Exercise materials Start Marker
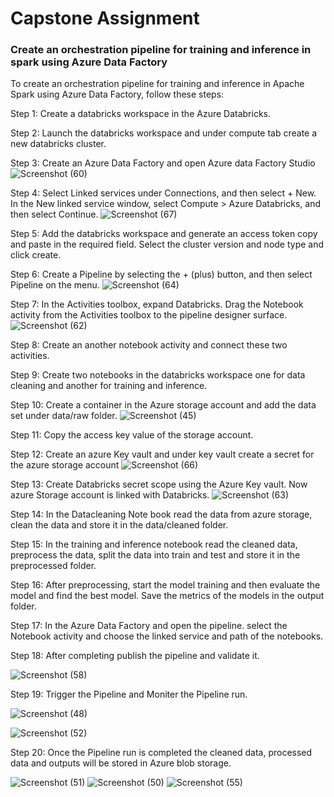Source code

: # Capstone Assignment

### Create an orchestration pipeline for training and inference in spark using Azure Data Factory

To create an orchestration pipeline for training and inference in Apache Spark using Azure Data Factory, follow these steps:

Step 1: Create a databricks workspace in the Azure Databricks.

Step 2: Launch the databricks workspace and under compute tab create a new databricks cluster.

Step 3: Create an Azure Data Factory and open Azure data Factory Studio 
![Screenshot (60)](https://github.com/LogeshwaranV/Azure-assignments/assets/99877682/cc2b2a4b-26e6-4d08-982c-d042978090aa)

Step 4: Select Linked services under Connections, and then select + New. In the New linked service window, select Compute > Azure Databricks, and then select Continue.
![Screenshot (67)](https://github.com/LogeshwaranV/Azure-assignments/assets/99877682/a80a3385-24db-4e5d-8a2b-c5a974ca4fdf)

Step 5: Add the databricks workspace and generate an access token copy and paste in the required field.  Select the cluster version and node type and click create.

Step 6: Create a Pipeline by selecting the + (plus) button, and then select Pipeline on the menu.
![Screenshot (64)](https://github.com/LogeshwaranV/Azure-assignments/assets/99877682/3b7a67a7-0a50-4f5d-a135-dc790a2e7fdf)

Step 7: In the Activities toolbox, expand Databricks. Drag the Notebook activity from the Activities toolbox to the pipeline designer surface.
![Screenshot (62)](https://github.com/LogeshwaranV/Azure-assignments/assets/99877682/eed25b66-31bf-4c72-8ae6-7d937b0f7854)

Step 8: Create an another notebook activity and connect these two activities.

Step 9: Create two notebooks in the databricks workspace one for data cleaning and another for training and inference.

Step 10: Create a container in the Azure storage account and add the data set under data/raw folder.
![Screenshot (45)](https://github.com/LogeshwaranV/Azure-assignments/assets/99877682/a10764b7-bd23-4ca4-95b7-598f68a1e278)

Step 11: Copy the access key value of the storage account.

Step 12: Create an  azure Key vault and under key vault create a secret for the azure storage account
![Screenshot (66)](https://github.com/LogeshwaranV/Azure-assignments/assets/99877682/5f2eb6bb-41ee-48eb-b266-864c7ec134b2)

Step 13: Create Databricks secret scope using the Azure Key vault. Now azure Storage account is linked with Databricks.
![Screenshot (63)](https://github.com/LogeshwaranV/Azure-assignments/assets/99877682/66c3bfad-c9a9-4d19-94fa-c6e3a7bff2fc)

Step 14: In the Datacleaning Note book read the data from azure storage, clean the data and store it in the data/cleaned folder.

Step 15: In the training and inference notebook read the cleaned data, preprocess the data, split the data into train and test and store it in the preprocessed folder.

Step 16: After preprocessing, start the model training and then evaluate the model and find the best model. Save the metrics of the models in the output folder.

Step 17: In the Azure Data Factory and open the pipeline. select the Notebook activity and choose the linked service and path of the notebooks.

Step 18: After completing publish the pipeline and validate it.

![Screenshot (58)](https://github.com/LogeshwaranV/Azure-assignments/assets/99877682/2293a16a-75c3-4d3a-a001-4ca77f9fea0d)

Step 19: Trigger the Pipeline and Moniter the Pipeline run.

![Screenshot (48)](https://github.com/LogeshwaranV/Azure-assignments/assets/99877682/56160be9-4024-49e0-adcf-abe9ace3c040)

![Screenshot (52)](https://github.com/LogeshwaranV/Azure-assignments/assets/99877682/615866ec-ee4a-43f4-9a21-b6f97fc9bcaa)

Step 20: Once the Pipeline run is completed the cleaned data, processed data and outputs will be stored in Azure blob storage.

![Screenshot (51)](https://github.com/LogeshwaranV/Azure-assignments/assets/99877682/6dd521bc-3923-40b7-a59e-6c3ff8def381)
![Screenshot (50)](https://github.com/LogeshwaranV/Azure-assignments/assets/99877682/e582510c-f360-4634-aa49-528d66edf7c5)
![Screenshot (55)](https://github.com/LogeshwaranV/Azure-assignments/assets/99877682/ba21f3fc-be79-4588-98cb-5cf85dd6e970)




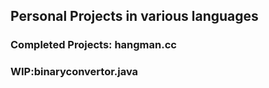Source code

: ## Personal Projects in various languages
### Completed Projects: hangman.cc
### WIP:binaryconvertor.java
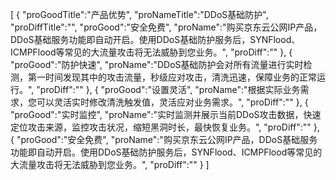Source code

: [
	{
		"proGoodTitle":"产品优势",
		"proNameTitle":"DDoS基础防护",
		"proDiffTitle":"",
		"proGood":"安全免费",
		"proName":"购买京东云公网IP产品，DDoS基础服务功能即自动开启。使用DDoS基础防护服务后，SYNFlood、ICMPFlood等常见的大流量攻击将无法威胁到您业务。",
		"proDiff":""
	},
	{
		"proGood":"防护快速",
		"proName":"DDoS基础防护会对所有流量进行实时检测，第一时间发现其中的攻击流量，秒级应对攻击，清洗迅速，保障业务的正常运行。",
		"proDiff":""
	},
	{
		"proGood":"设置灵活",
		"proName":"根据实际业务需求，您可以灵活实时修改清洗触发值，灵活应对业务需求。",
		"proDiff":""
	},
	{
		"proGood":"实时监控",
		"proName":"实时监测并展示当前DDoS攻击数据，快速定位攻击来源，监控攻击状况，缩短黑洞时长，最快恢复业务。",
		"proDiff":""
	},
	{
		"proGood":"安全免费",
		"proName":"购买京东云公网IP产品，DDoS基础服务功能即自动开启。使用DDoS基础防护服务后，SYNFlood、ICMPFlood等常见的大流量攻击将无法威胁到您业务。",
		"proDiff":""
	}
]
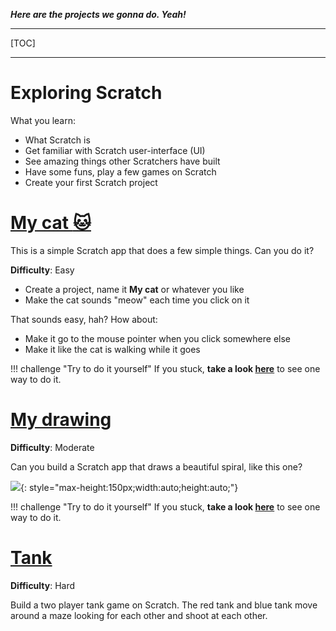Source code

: ***Here are the projects we gonna do. Yeah!***

* * *

[TOC]

* * *

# Exploring Scratch

What you learn:

* What Scratch is
* Get familiar with Scratch user-interface (UI)
* See amazing things other Scratchers have built
* Have some funs, play a few games on Scratch
* Create your first Scratch project

# [My cat :cat:](my-cat)

This is a simple Scratch app that does a few simple things. Can you do it?

**Difficulty**: Easy

* Create a project, name it **My cat** or whatever you like
* Make the cat sounds "meow" each time you click on it

That sounds easy, hah? How about:

* Make it go to the mouse pointer when you click somewhere else
* Make it like the cat is walking while it goes

!!! challenge "Try to do it yourself"
    If you stuck, **take a look [here](my-cat)** to see one way to do it.

# [My drawing](my-drawing)

**Difficulty**: Moderate

Can you build a Scratch app that draws a beautiful spiral, like this one?

![](/images/my-drawing/1.png){: style="max-height:150px;width:auto;height:auto;"}

!!! challenge "Try to do it yourself"
    If you stuck, **take a look [here](my-drawing)** to see one way to do it.


# [Tank](tank)

**Difficulty**: Hard

Build a two player tank game on Scratch. The red tank and blue tank move around a maze looking for each other and shoot at each other.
Exercise materials End Marker
→ Task brief:
Which of the lines above include the string "service"? Pick them out and copy them.

→ Exercise answer:
Step 4: Select Linked services under Connections, and then select + New. In the New linked service window, select Compute > Azure Databricks, and then select Continue.
Step 17: In the Azure Data Factory and open the pipeline. select the Notebook activity and choose the linked service and path of the notebooks.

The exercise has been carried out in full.